Those colors — vivid and striking reds and blues and yellows — are the product of her childhood experiences.
“A lot of it came from growing up along the border next to Mexico (in Del Rio),” she said. “There were those little sprinklings of colored houses, and we’d go over there on the weekends and there would be these huge paper flowers. I was just fascinated by all the colors.”
She also has the perspective of someone who has a wide range of life experiences, and can laugh at them. Teri Evans-Palmer, one of Pankey’s colleagues at Texas State, said she has a “global sense of humor and seems to laugh at all the preening, human pretense.”
“All of her figures seem to be moving, jumping, leaping, somersaulting — restless and hurried, but yet maintaining a graceful balance,” Evans-Palmer said. “It is like lunging down the steps of football bleachers in ballet slippers with light-as-a-feather steps.”
Pankey’s distinctive style has earned her spots in galleries from South Texas to New York and beyond. One painting of a solitary — but still colorful — woman entitled “Remembering” won her the award of excellence at the Manhattan Arts International Gallery.
She even has attracted interest from overseas. The owner of a gallery in New Zealand saw one of her paintings in Austin and fell in love; Pankey wound up spending several months working at a gallery in Russell, New Zealand, on the northern tip of the South Pacific nation’s north island.
“The composition, use of color, pattern and overall technique caught me,” said Christine Aronson, director of the Just Imagine Gallery. “I have always believed that one buys art with one’s heart, and this painting took my heart.
“After purchasing the piece, I made it a point to find Jill and meet with her.”
For now, Pankey’s enthusiasm and depth of experience are populating everything she does. She jokes that if there was a job that had to do with art, she had done it, from serving as an art director at a television station to doing courtroom sketches to painting a 166-foot-long mural on a building in Corpus Christi.

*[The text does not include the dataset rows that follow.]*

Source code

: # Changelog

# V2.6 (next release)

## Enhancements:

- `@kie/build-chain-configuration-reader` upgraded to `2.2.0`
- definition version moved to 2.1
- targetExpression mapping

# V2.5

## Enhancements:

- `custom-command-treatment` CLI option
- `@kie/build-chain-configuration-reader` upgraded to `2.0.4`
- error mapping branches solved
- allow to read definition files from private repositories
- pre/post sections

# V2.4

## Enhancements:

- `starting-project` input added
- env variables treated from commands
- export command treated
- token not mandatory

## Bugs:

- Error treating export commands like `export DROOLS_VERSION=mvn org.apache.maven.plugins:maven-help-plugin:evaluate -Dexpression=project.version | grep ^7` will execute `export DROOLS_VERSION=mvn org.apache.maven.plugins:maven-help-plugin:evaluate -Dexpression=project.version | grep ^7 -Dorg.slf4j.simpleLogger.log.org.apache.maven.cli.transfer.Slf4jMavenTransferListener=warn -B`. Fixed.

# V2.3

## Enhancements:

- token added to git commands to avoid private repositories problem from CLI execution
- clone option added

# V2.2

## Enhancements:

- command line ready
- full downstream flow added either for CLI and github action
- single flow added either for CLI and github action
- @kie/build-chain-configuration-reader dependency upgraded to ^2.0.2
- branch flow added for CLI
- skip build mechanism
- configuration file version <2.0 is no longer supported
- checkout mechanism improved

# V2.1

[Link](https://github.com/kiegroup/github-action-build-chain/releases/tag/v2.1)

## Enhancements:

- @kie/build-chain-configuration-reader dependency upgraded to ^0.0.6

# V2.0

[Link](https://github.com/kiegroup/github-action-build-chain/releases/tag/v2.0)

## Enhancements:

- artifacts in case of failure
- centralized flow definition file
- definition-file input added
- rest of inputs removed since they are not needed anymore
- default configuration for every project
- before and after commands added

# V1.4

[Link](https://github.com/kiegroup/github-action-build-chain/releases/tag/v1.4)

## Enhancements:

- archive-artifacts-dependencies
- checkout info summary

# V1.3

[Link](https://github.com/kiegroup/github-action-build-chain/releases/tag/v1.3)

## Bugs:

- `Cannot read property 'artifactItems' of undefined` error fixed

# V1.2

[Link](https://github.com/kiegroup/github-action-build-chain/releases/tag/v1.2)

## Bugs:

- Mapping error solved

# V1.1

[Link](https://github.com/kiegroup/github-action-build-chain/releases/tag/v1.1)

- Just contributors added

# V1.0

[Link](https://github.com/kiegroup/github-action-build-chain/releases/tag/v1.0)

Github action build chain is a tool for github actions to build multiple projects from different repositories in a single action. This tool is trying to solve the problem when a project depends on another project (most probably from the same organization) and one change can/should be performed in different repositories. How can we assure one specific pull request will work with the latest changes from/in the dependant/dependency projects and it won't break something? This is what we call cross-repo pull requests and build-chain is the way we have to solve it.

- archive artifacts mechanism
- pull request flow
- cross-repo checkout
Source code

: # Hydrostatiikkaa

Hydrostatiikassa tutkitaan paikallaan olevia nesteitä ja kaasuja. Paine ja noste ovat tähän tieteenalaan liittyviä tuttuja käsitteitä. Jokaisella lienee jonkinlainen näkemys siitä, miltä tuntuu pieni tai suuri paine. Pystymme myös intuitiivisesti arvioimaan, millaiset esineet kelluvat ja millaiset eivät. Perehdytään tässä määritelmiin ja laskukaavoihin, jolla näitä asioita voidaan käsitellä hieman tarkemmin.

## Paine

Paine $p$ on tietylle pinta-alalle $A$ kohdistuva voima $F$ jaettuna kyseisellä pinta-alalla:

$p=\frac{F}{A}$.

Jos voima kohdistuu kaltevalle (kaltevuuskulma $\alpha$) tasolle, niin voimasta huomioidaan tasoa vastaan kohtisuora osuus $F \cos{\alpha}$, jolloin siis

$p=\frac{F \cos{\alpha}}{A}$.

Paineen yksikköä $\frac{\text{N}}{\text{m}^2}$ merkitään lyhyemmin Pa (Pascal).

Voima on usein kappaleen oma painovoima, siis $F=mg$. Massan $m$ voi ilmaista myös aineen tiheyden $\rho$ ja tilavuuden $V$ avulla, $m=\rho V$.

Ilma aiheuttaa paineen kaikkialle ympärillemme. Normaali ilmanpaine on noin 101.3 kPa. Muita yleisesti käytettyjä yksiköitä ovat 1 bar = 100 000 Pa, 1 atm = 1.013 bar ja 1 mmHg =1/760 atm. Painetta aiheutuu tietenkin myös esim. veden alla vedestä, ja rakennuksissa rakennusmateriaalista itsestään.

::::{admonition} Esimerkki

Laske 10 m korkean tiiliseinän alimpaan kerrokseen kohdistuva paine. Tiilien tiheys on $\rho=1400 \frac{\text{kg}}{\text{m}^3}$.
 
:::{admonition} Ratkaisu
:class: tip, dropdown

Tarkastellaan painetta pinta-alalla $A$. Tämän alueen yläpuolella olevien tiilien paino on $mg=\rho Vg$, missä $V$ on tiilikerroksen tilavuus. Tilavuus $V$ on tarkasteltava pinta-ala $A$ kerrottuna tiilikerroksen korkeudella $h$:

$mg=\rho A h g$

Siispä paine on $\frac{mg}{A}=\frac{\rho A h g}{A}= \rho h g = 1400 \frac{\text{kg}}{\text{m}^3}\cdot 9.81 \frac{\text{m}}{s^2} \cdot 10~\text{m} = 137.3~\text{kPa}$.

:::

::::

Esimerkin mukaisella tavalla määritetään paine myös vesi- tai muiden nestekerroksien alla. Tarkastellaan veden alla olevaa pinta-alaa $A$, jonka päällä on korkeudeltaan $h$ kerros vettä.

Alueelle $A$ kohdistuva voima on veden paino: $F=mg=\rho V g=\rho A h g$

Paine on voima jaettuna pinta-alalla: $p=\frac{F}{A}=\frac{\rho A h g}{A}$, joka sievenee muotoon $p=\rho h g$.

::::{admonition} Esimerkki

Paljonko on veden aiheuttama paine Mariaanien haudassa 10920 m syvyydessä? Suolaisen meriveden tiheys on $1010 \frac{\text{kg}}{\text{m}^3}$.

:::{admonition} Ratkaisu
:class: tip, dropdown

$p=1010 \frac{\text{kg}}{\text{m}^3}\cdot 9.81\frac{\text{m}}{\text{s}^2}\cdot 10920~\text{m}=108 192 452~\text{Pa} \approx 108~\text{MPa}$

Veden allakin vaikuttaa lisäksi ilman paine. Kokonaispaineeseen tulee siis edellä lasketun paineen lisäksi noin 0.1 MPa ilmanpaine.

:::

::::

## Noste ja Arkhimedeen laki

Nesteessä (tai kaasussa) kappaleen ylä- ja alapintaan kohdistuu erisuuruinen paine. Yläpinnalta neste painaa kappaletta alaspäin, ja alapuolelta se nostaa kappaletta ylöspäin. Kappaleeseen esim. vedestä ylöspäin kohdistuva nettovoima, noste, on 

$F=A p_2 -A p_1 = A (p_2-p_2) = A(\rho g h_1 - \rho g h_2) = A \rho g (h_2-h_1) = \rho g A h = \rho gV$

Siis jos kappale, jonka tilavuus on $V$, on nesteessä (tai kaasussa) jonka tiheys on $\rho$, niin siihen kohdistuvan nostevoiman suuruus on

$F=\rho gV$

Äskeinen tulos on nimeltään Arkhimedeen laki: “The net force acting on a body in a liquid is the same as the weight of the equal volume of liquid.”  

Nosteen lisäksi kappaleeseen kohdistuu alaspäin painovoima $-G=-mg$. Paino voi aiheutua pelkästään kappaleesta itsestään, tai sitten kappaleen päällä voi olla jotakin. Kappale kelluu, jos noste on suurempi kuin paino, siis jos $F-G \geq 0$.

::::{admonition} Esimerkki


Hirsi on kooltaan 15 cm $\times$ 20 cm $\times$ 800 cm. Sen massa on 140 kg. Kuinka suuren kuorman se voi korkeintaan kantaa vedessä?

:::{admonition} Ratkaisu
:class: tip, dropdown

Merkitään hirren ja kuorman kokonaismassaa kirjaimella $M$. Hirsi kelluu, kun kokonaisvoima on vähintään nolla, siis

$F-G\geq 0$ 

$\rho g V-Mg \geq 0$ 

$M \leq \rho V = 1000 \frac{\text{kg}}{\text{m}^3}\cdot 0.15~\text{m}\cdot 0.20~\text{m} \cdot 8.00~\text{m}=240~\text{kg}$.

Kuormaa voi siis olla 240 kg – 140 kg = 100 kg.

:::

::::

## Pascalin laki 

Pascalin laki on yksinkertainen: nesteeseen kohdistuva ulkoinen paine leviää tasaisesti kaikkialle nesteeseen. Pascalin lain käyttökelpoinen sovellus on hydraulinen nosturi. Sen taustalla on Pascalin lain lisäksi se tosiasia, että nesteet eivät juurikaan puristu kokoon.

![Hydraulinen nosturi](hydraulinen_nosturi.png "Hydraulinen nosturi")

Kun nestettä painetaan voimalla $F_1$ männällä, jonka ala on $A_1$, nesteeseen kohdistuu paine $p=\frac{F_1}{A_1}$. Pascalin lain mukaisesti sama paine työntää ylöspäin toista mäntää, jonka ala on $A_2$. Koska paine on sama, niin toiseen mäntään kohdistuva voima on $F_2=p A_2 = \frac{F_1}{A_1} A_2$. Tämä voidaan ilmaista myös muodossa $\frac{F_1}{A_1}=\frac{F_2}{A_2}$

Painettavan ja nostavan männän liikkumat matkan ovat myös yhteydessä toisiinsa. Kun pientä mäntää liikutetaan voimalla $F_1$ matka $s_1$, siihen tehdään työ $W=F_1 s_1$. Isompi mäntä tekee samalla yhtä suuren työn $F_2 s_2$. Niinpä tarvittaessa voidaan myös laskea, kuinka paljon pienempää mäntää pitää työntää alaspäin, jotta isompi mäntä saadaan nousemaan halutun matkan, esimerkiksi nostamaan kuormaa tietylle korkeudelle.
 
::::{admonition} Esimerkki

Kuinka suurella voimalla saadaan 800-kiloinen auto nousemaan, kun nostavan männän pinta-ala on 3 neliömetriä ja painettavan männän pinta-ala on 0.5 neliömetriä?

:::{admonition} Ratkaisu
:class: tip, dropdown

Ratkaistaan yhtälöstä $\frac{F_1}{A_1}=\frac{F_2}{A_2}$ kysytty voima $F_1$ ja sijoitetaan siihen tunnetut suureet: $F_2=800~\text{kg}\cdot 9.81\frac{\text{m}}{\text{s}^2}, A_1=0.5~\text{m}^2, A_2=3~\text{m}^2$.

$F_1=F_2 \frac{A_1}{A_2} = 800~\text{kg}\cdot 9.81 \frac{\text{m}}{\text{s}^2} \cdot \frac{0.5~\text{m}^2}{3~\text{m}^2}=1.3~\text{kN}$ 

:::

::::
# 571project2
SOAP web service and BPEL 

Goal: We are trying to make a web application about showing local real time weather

Her latest adventure involves an even bigger project. She and her husband Bob, who is a professor in the Department of Health and Human Performance, recently bought a building in downtown Bryan, with plans to turn it into a gallery and a home once they have retired.
Pankey earned a master’s in interdisciplinary studies at Texas A&M-Corpus Christi in 1992, then returned to college eight years later to work on a master of fine arts degree at UTSA. She has been at Texas State since she earned her MFA in 2002, working part-time at first and then going full time in 2007.
“This is the only thing I’ve really wanted to do,” she said of art. “I’ve never really cared about any other job. The only thing I can compare it to is eating and sleeping. It’s kind of part of my soul.”
Her students and her colleagues can see that every day. “We paint what we know, what we feel and what we dream,” Evans-Palmer said. “Jill’s work reflects her story.”